Данная неоконченная рукопись, которая сохранилась в бумагах Л.Шестова, очевидно является черновиком части задуманной книги "Тургенев и Чехов". Рукопись состоит из листов размером 22см.xЗ6см. и 25см.х38см. пронумерованных Шестовым от 1 до 33 и из шести непронумерованных листов. Листа N.20 недостает. На первом листе дата: июль 1903. Большинство листов содержит четыре страницы, некоторые — две. Рукопись приводится нами полностью, с указанием того, что вычеркнуто автором. Листы, им самим не пронумерованные, представляющие, повидимому, предварительные варианты, вьшесены нами в Приложение.

На рукописи заглавие: "Апофеоз беспочвенности". Мы его не сохранили потому, что Шестов использовал его для другой книги.

В рукописи встречаются повторения. Мы исключили только небольшую часть, чтобы не вносить изменений в рукопись.

Наше чтение неразборчивых слов мы даем в скобках между многоточием: ... ( ) ...

Места, зачеркнутые в рукописи, набраны курсивом.

31 отрывок (примерно треть рукописи) вошли в свое время в первую часть книги "Апофеоз беспочвенности", составленной из 122 афоризмов. Эти отрывки являются черновыми вариантами афоризмов.
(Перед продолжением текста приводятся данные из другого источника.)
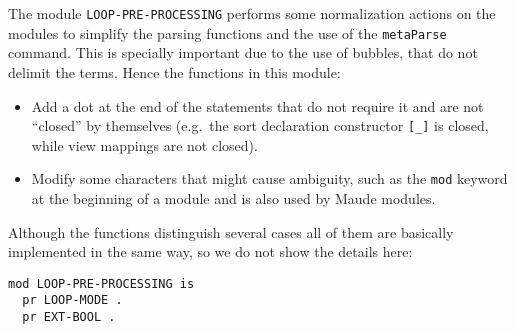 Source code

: The module \verb"LOOP-PRE-PROCESSING" performs some normalization actions on
the modules to simplify the parsing functions and the use of the \verb"metaParse"
command. This is specially important due to the use of bubbles, that do not delimit
the terms. Hence the functions in this module:
\begin{itemize}
\item
Add a dot at the end of the statements that do not require it and are not ``closed''
by themselves (e.g.\ the sort declaration constructor \verb"[_]" is closed, while
view mappings are not closed).

\item
Modify some characters that might cause ambiguity, such as the \verb"mod" keyword
at the beginning of a module and is also used by Maude modules.
\end{itemize}

Although the functions distinguish several cases all of them are basically implemented
in the same way, so we do not show the details here:

{\codesize
\begin{verbatim}
mod LOOP-PRE-PROCESSING is
  pr LOOP-MODE .
  pr EXT-BOOL .
\end{verbatim}
}
{\codesize
\begin{comment}
  vars Q Q' : Qid .
  vars QIL QIL' QIL'' QIL2 QIL3 : QidList .
  var  S : State .
  var  N : Nat .
\end{comment}
}

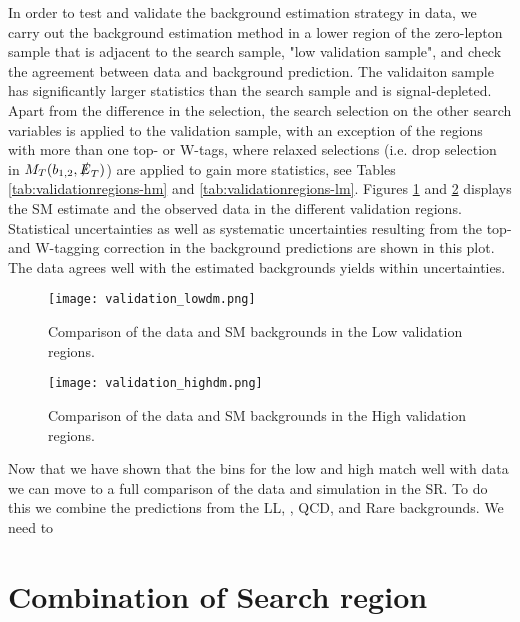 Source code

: In order to test and validate the background estimation strategy in data, we carry out the background estimation method in a lower \met{} region of the zero-lepton sample that is adjacent to the search sample, "low \met{} validation sample", and check the agreement between data and background prediction. The validaiton sample has significantly larger statistics than the search sample and is signal-depleted. Apart from the difference in the \met{} selection, the search selection on the other search variables is applied to the validation sample, with an exception of the regions with more than one top- or W-tags, where relaxed selections (i.e. drop selection in $M_T(b_{1,2},\slashed{E}_{T})$) are applied to gain more statistics, see Tables \ref{tab:validationregions-hm} and \ref{tab:validationregions-lm}. Figures \ref{fig:validation-region-lm} and \ref{fig:validation-region-hm} displays the SM estimate and the observed data in the different validation regions. Statistical uncertainties as well as systematic uncertainties resulting from the top- and W-tagging correction in the background predictions are shown in this plot. The data agrees well with the estimated backgrounds yields within uncertainties. 

\begin{figure}
	\begin{center}
  \texttt{[image: validation\_lowdm.png]}
	\end{center}
	\caption[LM Validation Region]{Comparison of the data and SM backgrounds in the Low \dm{} validation regions.
	 }
	\label{fig:validation-region-lm}
\end{figure}

\begin{figure}
	\begin{center}
  \texttt{[image: validation\_highdm.png]}
	\end{center}
	\caption[Lost Lepton HM Control Region]{Comparison of the data and SM backgrounds in the High \dm{} validation regions.
	 }
	\label{fig:validation-region-hm}
\end{figure}

Now that we have shown that the bins for the low and high \dm{} match well with data we can move to a full comparison of the data and simulation in the SR. To do this we combine the predictions from the LL, \Znunu, QCD, and Rare backgrounds. We need to 

\section{Combination of Search region}\label{sec:Combination}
12 других отрывков из рукописи были опубликованы в Нью-йорке в июне 1961 года в журнале "Воздушные пути" под заглавием "Фрагменты неоконченной рукописи И. Тургенев".

В рукописи приводятся выдержки из произведений Тургенева. Они были сверены с изданием: "Полное собрание сочинений И.С.Тургенева", СПб, типография Глазунова, 3-е изд. 1891 г. Ссылки даны на это издание, за исключением стихотворения в прозе "Порог", которое вошло в другие издания Тургенева.

Выдержки из писем Тургенева были сверены с изданием "Первое собрание писем И.С.Тургенева 1840-1883 годов", СПб, изд-во общества для пособия нуждающмся литераторам и ученым. Типография Стасюлевича, 1885 г. Ссылки даны на это издание.

        Resignе-tоi mon coeur, dors ton sommeil de brute.

Смирись, мое сердце, спи крепким сном.

Baudelaire. Из Стихотворения "gо?t du n?ant"

        Nur f?r die Sсhwindеlfrеiе.

        Только для тех, кто не страдает головокружениями.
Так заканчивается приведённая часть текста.